Following trauma to the breast, patients may present acutely with an ecchymosis at the site of the trauma. Irregular areas of increased density, a mass reflecting the presence of a hematoma (Fig. 11.14A; also see Fig. 7.55), parenchymal asymmetry, or focal prominence of the trabecular markings (Fig. 11.15; also see Fig. 9.7) may be seen mammographically. On ultrasound, a hyperechoic or complex cystic and solid mass (Fig. 11.14B; also see Fig. 7.55B) may be seen alternatively; mass-like areas of hyperechogenicity with internal hypo- to anechoic areas are common sonographically. Clinically, the ecchymosis resolves. Mammographic and sonographic findings also usually resolve; however, some patients develop a hard palpable mass on physical exam that is often a fat-containing mass mammographically (Figs. 11.14D, 11.16A, and 11.17A). Alternatively, an oil cyst and dystrophic calcifications may develop at the site of trauma (Fig. 11.16B). Many patients do not present acutely following the trauma but rather months after the incident. Consequently, if a fat-containing mass is seen mammographically with hyperechogenicity and internal hypoechogenicity on ultrasound (Fig. 11.17B), specifically ask the patient about trauma. Also, before assuming a mammographic finding is related to trauma, consider the location of the lesion; trauma is typically going to involve the upper quadrants of the breasts, and it is unlikely to involve the lower central aspects of the breasts posteriorly. In some patients on anti-coagulants, hematomas may develop with the patient having no recollection of significant trauma (Fig. 11.17).

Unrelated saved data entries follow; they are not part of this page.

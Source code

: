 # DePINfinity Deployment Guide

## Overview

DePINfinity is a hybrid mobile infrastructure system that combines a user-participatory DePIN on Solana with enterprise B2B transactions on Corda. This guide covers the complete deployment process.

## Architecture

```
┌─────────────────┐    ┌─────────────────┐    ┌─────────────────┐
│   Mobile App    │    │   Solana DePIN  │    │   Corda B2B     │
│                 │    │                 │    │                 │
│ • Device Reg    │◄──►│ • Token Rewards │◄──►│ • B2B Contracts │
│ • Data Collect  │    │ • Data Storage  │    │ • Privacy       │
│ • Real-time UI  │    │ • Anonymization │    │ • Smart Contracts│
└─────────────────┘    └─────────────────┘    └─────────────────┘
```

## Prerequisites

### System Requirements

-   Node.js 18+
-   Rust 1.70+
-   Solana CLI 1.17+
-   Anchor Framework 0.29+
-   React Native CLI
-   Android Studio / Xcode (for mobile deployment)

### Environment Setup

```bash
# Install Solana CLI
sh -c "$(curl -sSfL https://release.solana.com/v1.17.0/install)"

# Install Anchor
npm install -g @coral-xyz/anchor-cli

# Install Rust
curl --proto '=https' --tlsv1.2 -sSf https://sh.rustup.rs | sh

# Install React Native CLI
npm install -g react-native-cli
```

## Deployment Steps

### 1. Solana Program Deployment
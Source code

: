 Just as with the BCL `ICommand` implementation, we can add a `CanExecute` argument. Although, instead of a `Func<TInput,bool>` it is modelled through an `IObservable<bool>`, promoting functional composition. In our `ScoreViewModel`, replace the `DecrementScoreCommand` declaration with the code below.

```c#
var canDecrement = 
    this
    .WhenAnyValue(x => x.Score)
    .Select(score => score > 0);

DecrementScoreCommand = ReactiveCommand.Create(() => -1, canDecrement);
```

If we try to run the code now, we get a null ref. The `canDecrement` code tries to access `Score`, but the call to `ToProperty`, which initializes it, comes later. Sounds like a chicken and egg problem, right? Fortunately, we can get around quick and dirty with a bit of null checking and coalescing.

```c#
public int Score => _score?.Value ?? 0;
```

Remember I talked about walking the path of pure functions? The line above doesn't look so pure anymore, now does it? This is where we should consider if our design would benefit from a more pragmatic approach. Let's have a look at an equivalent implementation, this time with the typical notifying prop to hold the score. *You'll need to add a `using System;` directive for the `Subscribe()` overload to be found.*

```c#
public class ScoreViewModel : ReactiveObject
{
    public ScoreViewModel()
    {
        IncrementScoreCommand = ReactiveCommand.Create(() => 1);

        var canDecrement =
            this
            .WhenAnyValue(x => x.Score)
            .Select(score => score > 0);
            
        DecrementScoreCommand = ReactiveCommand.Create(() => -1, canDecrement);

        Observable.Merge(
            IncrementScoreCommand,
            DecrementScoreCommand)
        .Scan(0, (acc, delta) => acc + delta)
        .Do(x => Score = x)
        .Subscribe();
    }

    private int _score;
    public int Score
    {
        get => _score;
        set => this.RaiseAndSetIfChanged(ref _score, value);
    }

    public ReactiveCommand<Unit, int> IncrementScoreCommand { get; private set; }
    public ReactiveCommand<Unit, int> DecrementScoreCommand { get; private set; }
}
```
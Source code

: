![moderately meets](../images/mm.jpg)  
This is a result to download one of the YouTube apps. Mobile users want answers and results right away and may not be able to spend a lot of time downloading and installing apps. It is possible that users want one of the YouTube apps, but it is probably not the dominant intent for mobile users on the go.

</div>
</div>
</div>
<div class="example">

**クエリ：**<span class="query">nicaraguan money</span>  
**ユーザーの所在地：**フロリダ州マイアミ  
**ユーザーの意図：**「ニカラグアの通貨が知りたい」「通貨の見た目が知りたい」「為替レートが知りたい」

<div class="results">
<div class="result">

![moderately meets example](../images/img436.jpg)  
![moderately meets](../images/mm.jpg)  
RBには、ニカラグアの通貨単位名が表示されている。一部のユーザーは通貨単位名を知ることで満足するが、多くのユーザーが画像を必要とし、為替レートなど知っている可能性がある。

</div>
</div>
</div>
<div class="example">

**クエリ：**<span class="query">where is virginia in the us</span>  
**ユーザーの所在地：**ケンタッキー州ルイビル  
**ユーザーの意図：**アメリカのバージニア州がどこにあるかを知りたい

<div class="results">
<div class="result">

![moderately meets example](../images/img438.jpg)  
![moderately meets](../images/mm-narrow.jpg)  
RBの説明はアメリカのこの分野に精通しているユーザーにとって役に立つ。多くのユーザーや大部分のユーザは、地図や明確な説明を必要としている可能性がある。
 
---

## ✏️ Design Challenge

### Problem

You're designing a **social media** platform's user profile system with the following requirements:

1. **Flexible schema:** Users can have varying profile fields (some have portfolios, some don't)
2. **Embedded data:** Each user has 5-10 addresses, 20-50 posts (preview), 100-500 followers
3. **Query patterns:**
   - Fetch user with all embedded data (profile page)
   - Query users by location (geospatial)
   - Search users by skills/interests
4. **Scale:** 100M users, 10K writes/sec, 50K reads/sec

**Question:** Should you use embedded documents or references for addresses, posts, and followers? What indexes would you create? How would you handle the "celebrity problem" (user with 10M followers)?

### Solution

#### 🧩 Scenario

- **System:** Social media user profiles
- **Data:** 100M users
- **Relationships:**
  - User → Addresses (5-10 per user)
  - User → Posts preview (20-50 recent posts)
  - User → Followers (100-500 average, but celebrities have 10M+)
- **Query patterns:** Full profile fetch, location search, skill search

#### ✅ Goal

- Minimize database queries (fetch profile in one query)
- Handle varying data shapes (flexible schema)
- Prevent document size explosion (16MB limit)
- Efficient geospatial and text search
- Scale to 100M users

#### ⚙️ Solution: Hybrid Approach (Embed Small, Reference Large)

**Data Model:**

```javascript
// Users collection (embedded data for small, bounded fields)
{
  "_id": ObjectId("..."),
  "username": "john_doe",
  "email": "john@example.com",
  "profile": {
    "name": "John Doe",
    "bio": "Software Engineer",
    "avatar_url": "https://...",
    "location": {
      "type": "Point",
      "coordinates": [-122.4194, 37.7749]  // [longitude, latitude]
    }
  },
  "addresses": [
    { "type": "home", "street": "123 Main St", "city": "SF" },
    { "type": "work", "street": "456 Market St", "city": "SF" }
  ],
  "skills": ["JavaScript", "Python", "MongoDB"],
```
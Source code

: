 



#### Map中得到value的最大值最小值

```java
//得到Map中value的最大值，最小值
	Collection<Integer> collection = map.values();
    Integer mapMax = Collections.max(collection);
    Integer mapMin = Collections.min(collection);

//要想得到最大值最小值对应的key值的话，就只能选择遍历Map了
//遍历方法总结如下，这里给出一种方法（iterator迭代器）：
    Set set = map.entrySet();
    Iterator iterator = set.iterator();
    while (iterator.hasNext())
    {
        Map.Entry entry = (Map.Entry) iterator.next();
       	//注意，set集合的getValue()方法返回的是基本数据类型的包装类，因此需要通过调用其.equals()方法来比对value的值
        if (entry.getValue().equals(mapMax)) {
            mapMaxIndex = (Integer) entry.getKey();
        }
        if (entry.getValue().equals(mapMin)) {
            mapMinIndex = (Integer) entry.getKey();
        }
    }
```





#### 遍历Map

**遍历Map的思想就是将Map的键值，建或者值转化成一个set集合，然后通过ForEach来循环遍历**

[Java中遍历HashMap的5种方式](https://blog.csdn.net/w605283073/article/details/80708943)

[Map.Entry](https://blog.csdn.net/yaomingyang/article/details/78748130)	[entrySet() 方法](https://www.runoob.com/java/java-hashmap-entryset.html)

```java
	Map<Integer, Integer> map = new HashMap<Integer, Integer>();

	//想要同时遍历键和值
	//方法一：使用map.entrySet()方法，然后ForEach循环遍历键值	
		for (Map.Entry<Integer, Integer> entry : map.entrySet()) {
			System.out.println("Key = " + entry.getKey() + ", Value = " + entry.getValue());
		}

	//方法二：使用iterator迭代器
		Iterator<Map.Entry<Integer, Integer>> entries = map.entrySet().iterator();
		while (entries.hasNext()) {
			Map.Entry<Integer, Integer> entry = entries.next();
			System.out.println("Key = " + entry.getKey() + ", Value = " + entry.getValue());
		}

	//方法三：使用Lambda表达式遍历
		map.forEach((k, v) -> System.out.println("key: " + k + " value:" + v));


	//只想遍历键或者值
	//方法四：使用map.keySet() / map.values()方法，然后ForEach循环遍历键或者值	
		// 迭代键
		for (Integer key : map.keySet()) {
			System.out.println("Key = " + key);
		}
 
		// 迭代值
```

Following a seat belt injury, patients may present with a band-like area of increased density corresponding to the course of the seat belt. The findings are localized to the upper inner or central quadrants of the left breast or the lower inner quadrant of the right breast when the patient is the driver. Findings in the upper inner quadrant of the right breast (Fig. 11.18) or lower inner quadrant of the left breast may be identified when the patient is the front seat passenger (8).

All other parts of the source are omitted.